(Stored data)
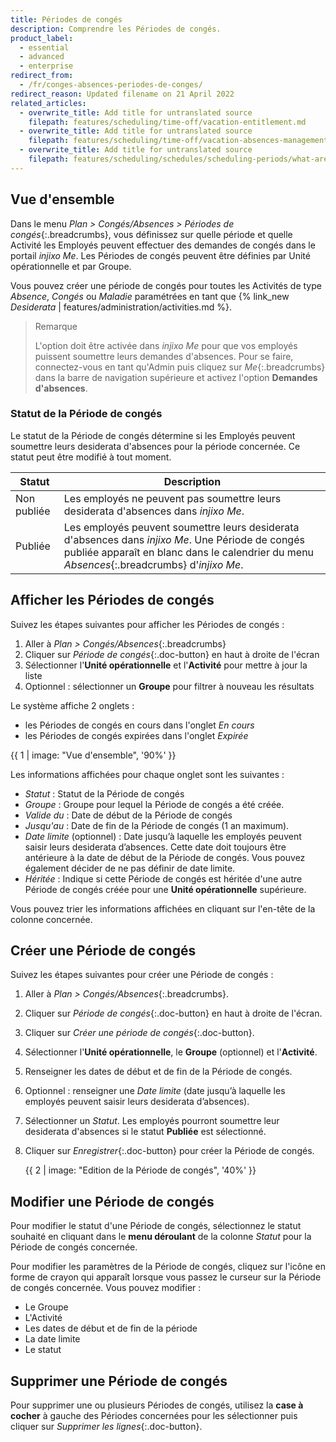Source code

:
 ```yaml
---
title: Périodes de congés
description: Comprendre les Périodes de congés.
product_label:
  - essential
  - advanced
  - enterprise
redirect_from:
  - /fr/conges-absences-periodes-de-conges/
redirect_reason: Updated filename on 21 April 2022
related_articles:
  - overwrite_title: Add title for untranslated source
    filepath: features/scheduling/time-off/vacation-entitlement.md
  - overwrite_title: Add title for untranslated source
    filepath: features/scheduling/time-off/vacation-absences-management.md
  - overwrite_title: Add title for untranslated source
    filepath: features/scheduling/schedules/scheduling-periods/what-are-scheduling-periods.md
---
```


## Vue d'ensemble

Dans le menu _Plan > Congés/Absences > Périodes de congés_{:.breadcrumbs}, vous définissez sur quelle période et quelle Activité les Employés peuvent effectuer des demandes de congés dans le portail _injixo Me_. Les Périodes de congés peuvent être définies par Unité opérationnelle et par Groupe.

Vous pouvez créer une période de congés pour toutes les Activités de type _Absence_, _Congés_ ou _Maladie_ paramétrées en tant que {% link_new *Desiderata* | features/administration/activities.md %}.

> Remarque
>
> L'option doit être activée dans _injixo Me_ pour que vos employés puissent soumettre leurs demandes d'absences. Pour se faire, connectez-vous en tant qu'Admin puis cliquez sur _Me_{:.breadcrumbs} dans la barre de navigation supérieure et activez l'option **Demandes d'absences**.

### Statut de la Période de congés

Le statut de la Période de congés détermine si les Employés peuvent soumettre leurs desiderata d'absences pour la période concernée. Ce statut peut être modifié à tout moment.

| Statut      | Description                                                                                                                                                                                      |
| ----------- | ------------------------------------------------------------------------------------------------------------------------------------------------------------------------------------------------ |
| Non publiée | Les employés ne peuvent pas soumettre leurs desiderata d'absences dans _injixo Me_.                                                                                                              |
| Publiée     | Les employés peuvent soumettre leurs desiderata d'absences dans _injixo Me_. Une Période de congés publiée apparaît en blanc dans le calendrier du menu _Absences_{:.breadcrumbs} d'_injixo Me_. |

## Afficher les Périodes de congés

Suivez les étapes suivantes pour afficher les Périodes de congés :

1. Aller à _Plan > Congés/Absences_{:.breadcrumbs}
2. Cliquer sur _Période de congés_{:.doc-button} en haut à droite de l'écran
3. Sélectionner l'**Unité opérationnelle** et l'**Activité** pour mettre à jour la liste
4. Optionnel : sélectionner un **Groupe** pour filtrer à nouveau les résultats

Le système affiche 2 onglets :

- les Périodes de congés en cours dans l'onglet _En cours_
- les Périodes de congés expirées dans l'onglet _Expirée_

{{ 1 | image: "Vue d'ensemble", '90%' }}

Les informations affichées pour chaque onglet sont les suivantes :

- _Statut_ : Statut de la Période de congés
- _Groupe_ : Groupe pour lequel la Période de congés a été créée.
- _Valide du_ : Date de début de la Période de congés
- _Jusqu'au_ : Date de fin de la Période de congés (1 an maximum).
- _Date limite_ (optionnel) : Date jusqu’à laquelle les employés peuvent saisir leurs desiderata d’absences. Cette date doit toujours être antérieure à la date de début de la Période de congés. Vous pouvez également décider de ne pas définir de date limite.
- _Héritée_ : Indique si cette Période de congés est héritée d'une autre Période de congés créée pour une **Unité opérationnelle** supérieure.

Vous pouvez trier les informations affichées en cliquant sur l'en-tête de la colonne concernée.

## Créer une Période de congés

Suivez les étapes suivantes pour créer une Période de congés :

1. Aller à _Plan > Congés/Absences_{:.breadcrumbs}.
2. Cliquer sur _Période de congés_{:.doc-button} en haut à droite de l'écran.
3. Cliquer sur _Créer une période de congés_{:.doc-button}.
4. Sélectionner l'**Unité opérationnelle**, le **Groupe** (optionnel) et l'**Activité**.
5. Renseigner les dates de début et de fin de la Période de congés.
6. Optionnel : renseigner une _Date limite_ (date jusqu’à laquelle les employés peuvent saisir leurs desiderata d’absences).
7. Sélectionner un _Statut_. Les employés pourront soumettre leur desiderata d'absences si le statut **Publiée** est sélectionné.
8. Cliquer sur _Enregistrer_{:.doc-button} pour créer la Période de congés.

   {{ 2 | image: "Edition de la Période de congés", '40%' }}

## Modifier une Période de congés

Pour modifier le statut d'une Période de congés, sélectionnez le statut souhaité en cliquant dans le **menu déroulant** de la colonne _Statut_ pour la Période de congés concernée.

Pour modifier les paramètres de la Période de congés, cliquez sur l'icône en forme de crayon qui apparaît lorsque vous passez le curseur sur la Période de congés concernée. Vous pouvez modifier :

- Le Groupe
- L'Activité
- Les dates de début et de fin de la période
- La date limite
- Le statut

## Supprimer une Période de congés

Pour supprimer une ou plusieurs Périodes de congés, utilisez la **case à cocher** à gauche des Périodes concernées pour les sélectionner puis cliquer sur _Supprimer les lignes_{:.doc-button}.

---

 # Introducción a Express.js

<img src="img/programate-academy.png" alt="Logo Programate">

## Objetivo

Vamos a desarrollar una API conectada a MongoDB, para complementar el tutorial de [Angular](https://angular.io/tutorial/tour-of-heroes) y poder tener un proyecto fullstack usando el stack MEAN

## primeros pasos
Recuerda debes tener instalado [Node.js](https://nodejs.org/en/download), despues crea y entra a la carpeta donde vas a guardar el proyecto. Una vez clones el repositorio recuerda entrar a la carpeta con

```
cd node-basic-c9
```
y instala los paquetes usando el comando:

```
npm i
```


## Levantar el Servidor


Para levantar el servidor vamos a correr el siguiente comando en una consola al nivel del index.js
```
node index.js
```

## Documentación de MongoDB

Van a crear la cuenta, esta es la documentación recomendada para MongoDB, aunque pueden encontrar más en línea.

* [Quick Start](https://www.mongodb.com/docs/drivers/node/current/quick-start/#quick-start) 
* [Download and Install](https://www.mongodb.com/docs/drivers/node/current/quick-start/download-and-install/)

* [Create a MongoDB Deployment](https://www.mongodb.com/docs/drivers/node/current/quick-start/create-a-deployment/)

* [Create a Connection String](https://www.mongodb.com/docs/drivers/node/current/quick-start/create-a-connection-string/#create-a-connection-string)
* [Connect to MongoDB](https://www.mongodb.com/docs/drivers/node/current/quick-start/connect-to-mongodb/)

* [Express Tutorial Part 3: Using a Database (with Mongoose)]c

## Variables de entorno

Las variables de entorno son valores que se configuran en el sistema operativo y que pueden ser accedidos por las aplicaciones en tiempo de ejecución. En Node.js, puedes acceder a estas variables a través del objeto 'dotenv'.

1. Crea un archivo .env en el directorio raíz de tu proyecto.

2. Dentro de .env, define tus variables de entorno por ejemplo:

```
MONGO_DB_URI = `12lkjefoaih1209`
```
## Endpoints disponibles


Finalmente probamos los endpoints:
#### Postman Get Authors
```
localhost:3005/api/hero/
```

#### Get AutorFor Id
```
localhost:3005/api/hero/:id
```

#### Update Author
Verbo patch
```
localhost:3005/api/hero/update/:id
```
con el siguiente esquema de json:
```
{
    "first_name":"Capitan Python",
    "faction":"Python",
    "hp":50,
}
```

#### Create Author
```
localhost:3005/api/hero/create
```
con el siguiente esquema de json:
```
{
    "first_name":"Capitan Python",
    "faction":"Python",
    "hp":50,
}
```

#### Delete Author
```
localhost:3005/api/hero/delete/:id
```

==

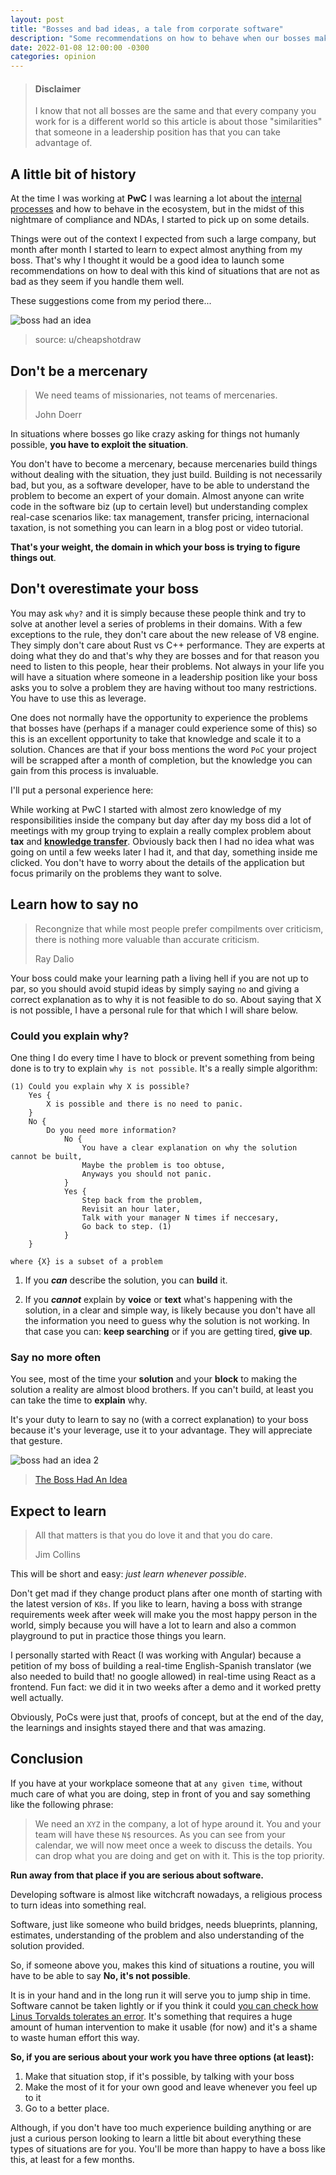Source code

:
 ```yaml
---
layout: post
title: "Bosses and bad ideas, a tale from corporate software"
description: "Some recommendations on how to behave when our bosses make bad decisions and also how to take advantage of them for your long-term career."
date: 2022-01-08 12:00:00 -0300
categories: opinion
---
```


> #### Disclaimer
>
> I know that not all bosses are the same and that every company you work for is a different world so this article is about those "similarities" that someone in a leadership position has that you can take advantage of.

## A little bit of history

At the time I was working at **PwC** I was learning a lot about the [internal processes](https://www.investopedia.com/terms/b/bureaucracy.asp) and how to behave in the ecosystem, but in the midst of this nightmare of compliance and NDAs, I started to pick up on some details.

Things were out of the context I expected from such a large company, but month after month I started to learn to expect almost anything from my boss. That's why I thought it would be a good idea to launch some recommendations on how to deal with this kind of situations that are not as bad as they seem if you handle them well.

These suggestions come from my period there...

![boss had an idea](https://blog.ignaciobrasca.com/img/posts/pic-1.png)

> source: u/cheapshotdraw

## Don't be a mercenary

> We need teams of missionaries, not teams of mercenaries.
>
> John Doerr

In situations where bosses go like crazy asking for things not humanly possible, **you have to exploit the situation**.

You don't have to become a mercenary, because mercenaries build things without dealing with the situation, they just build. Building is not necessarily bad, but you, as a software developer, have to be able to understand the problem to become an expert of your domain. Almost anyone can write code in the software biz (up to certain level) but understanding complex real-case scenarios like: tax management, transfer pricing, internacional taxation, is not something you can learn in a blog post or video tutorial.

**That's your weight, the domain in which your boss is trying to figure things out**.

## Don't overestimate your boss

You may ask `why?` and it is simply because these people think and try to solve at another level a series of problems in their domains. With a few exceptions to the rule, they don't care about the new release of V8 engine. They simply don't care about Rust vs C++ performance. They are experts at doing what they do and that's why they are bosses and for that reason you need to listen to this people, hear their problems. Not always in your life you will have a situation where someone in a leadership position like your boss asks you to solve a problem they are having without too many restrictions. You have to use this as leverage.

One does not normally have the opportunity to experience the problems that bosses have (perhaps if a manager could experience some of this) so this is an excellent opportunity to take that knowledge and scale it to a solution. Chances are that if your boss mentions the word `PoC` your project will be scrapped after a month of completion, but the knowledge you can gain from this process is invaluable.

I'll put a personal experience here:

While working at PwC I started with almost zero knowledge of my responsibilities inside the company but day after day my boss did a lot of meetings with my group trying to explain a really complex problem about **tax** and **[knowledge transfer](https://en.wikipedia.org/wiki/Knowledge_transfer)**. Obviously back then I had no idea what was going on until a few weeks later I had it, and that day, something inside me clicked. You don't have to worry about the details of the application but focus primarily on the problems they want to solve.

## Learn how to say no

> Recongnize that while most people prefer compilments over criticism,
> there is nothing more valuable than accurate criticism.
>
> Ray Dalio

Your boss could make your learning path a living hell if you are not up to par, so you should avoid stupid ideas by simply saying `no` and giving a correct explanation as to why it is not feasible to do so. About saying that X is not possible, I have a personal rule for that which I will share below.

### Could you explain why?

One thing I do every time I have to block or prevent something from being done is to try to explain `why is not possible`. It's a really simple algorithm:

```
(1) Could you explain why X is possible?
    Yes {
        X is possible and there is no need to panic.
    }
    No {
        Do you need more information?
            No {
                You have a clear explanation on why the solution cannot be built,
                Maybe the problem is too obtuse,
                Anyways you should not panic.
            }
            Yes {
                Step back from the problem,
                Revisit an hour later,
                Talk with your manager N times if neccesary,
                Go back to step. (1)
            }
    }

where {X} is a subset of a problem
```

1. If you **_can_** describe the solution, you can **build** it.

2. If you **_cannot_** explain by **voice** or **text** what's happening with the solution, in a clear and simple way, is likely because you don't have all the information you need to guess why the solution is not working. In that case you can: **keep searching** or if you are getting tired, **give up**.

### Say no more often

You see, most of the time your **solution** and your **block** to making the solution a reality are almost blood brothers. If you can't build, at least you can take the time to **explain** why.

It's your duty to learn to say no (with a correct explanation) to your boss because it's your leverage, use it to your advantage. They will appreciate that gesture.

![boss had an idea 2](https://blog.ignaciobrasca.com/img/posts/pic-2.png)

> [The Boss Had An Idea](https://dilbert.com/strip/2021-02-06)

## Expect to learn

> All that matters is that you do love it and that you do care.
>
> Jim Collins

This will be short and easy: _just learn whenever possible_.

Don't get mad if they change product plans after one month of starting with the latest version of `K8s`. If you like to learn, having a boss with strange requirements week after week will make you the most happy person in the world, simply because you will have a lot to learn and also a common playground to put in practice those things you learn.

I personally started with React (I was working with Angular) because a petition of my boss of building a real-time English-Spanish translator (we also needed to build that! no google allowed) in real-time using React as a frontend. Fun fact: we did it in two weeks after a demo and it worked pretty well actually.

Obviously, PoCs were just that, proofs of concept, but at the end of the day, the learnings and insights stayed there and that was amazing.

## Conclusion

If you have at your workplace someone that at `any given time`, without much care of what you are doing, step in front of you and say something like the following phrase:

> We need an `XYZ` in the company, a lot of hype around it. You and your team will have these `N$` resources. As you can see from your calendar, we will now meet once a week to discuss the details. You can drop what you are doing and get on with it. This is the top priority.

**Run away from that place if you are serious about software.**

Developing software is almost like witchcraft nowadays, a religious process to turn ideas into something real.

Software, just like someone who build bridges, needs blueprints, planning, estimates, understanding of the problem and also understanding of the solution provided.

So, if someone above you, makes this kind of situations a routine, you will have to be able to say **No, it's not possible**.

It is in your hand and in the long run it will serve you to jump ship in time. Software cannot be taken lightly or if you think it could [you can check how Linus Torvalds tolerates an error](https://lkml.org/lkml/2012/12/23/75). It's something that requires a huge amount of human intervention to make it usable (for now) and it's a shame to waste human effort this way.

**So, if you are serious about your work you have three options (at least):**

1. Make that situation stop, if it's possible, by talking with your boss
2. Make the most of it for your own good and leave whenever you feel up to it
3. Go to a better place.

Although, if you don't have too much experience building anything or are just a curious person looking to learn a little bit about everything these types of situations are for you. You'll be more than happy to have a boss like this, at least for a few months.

_PROMPT_
In the entries above, find each line with the word "happy" and copy it.

_TASK RESPONSE_
Don't get mad if they change product plans after one month of starting with the latest version of `K8s`. If you like to learn, having a boss with strange requirements week after week will make you the most happy person in the world, simply because you will have a lot to learn and also a common playground to put in practice those things you learn.
Although, if you don't have too much experience building anything or are just a curious person looking to learn a little bit about everything these types of situations are for you. You'll be more than happy to have a boss like this, at least for a few months.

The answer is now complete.